General information
- Coordinates: 44°59′30″N 93°10′0″W﻿ / ﻿44.99167°N 93.16667°W
- Owner: Metro Transit
- Line: A Line
- Platforms: 2
- Connections: 61

Construction
- Structure type: Medium shelter
- Parking: No
- Accessible: Yes

History
- Opened: June 11, 2016

Passengers
- 2025: 170 daily
- Rank: 72 out of 129

Services
| Preceding station | Metro |  |  | Following station |
| Snelling & Hoyt-Nebraska toward 46th Street |  | A Line |  | Snelling & County Road B toward Rosedale |

Location

= Snelling & Larpenteur station =

Bus station in Falcon Heights, Minnesota, United States

Snelling & Larpenteur is a bus rapid transit station on the A Line in Falcon Heights, Minnesota, United States.

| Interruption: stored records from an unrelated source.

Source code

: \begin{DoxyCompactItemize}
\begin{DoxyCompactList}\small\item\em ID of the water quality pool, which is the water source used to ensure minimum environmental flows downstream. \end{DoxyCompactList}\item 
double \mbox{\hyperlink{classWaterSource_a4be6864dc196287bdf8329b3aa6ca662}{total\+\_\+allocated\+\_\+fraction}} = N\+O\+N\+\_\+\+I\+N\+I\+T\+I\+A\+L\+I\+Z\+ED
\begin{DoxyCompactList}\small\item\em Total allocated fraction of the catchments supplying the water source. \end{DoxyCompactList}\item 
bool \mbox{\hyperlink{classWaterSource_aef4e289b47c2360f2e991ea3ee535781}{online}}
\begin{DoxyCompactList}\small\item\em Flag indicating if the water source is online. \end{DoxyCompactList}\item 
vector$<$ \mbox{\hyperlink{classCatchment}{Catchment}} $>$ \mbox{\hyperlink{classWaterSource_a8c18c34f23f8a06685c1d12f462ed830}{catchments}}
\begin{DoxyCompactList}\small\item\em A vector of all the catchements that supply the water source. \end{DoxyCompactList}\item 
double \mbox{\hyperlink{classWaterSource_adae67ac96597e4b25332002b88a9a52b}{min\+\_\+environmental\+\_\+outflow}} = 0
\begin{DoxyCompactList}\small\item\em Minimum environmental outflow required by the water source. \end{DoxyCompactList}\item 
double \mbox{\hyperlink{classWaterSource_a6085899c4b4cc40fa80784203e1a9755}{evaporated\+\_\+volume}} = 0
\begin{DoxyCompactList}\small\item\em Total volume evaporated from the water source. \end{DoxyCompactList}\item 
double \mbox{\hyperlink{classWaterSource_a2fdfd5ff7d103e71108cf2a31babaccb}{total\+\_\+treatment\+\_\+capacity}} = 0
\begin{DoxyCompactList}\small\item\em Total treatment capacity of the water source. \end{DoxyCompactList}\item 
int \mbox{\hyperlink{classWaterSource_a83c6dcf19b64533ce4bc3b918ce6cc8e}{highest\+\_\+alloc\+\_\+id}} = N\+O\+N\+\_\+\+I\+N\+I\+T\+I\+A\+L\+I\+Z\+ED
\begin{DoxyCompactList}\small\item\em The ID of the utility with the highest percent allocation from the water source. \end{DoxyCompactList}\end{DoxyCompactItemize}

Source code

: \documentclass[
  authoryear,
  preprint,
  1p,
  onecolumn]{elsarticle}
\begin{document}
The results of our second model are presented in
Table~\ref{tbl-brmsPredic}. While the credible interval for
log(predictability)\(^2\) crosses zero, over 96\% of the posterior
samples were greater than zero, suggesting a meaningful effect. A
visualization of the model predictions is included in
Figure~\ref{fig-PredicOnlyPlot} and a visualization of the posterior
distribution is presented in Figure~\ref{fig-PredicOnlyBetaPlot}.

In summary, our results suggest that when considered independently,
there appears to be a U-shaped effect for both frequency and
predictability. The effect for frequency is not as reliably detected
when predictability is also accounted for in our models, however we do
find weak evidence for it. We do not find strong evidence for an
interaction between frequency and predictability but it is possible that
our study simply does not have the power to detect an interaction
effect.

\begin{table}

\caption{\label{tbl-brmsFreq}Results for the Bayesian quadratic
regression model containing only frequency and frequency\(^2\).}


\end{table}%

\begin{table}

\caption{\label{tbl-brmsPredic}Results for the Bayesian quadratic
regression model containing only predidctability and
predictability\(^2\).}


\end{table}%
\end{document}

The station is located at the intersection of Larpenteur Avenue on Snelling Avenue. Both station platforms are located far-side of Larpenteur Avenue. The station opened June 11, 2016 with the rest of the A Line.

==Bus connections==
Connections to local bus Route 61 can be made on Larpenteur Avenue. Route 84, predecessor to the A Line, stopped at the station until December 1, 2018.